What you need to do:
Within the listing below, the lines to output run from the one containing "Render the human’s" through the one containing "- Each button"; copy them exactly and nothing else.

Data provided:

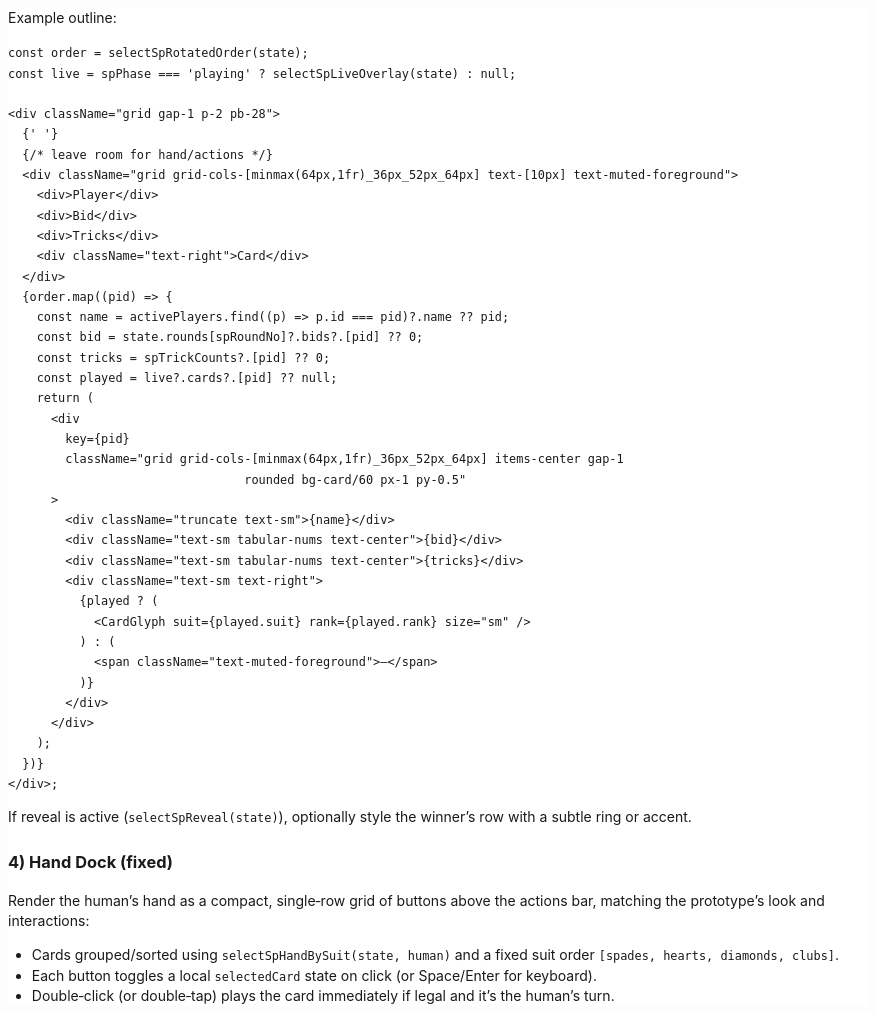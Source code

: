 Example outline:

```tsx
const order = selectSpRotatedOrder(state);
const live = spPhase === 'playing' ? selectSpLiveOverlay(state) : null;

<div className="grid gap-1 p-2 pb-28">
  {' '}
  {/* leave room for hand/actions */}
  <div className="grid grid-cols-[minmax(64px,1fr)_36px_52px_64px] text-[10px] text-muted-foreground">
    <div>Player</div>
    <div>Bid</div>
    <div>Tricks</div>
    <div className="text-right">Card</div>
  </div>
  {order.map((pid) => {
    const name = activePlayers.find((p) => p.id === pid)?.name ?? pid;
    const bid = state.rounds[spRoundNo]?.bids?.[pid] ?? 0;
    const tricks = spTrickCounts?.[pid] ?? 0;
    const played = live?.cards?.[pid] ?? null;
    return (
      <div
        key={pid}
        className="grid grid-cols-[minmax(64px,1fr)_36px_52px_64px] items-center gap-1
                                 rounded bg-card/60 px-1 py-0.5"
      >
        <div className="truncate text-sm">{name}</div>
        <div className="text-sm tabular-nums text-center">{bid}</div>
        <div className="text-sm tabular-nums text-center">{tricks}</div>
        <div className="text-sm text-right">
          {played ? (
            <CardGlyph suit={played.suit} rank={played.rank} size="sm" />
          ) : (
            <span className="text-muted-foreground">—</span>
          )}
        </div>
      </div>
    );
  })}
</div>;
```

If reveal is active (`selectSpReveal(state)`), optionally style the winner’s row with a subtle ring or accent.

### 4) Hand Dock (fixed)

Render the human’s hand as a compact, single‑row grid of buttons above the actions bar, matching the prototype’s look and interactions:

- Cards grouped/sorted using `selectSpHandBySuit(state, human)` and a fixed suit order `[spades, hearts, diamonds, clubs]`.
- Each button toggles a local `selectedCard` state on click (or Space/Enter for keyboard).
- Double‑click (or double‑tap) plays the card immediately if legal and it’s the human’s turn.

Answer section:
Render the human’s hand as a compact, single‑row grid of buttons above the actions bar, matching the prototype’s look and interactions:

- Cards grouped/sorted using `selectSpHandBySuit(state, human)` and a fixed suit order `[spades, hearts, diamonds, clubs]`.
- Each button toggles a local `selectedCard` state on click (or Space/Enter for keyboard).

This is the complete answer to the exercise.